● TO DO: Write out, from the entries below, exactly the lines that run between the lines holding "CH08 - Common" and "CH09 - Error", inclusive, and stop there.

● DATA FOR ANALYSIS:

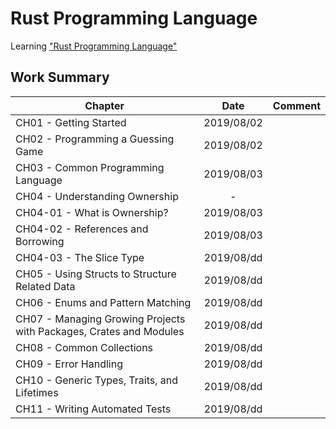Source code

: # Rust Programming Language

Learning ["Rust Programming Language"](https://doc.rust-lang.org/book/)

## Work Summary

| Chapter                                                            |    Date    | Comment |
| ------------------------------------------------------------------ | :--------: | ------- |
| CH01 - Getting Started                                             | 2019/08/02 |         |
| CH02 - Programming a Guessing Game                                 | 2019/08/02 |         |
| CH03 - Common Programming Language                                 | 2019/08/03 |         |
| CH04 - Understanding Ownership                                     |     -      |         |
| CH04-01 - What is Ownership?                                       | 2019/08/03 |         |
| CH04-02 - References and Borrowing                                 | 2019/08/03 |         |
| CH04-03 - The Slice Type                                           | 2019/08/dd |         |
| CH05 - Using Structs to Structure Related Data                     | 2019/08/dd |         |
| CH06 - Enums and Pattern Matching                                  | 2019/08/dd |         |
| CH07 - Managing Growing Projects with Packages, Crates and Modules | 2019/08/dd |         |
| CH08 - Common Collections                                          | 2019/08/dd |         |
| CH09 - Error Handling                                              | 2019/08/dd |         |
| CH10 - Generic Types, Traits, and Lifetimes                        | 2019/08/dd |         |
| CH11 - Writing Automated Tests                                     | 2019/08/dd |         |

● RESPONSE TO THIS TASK:
| CH08 - Common Collections                                          | 2019/08/dd |         |
| CH09 - Error Handling                                              | 2019/08/dd |         |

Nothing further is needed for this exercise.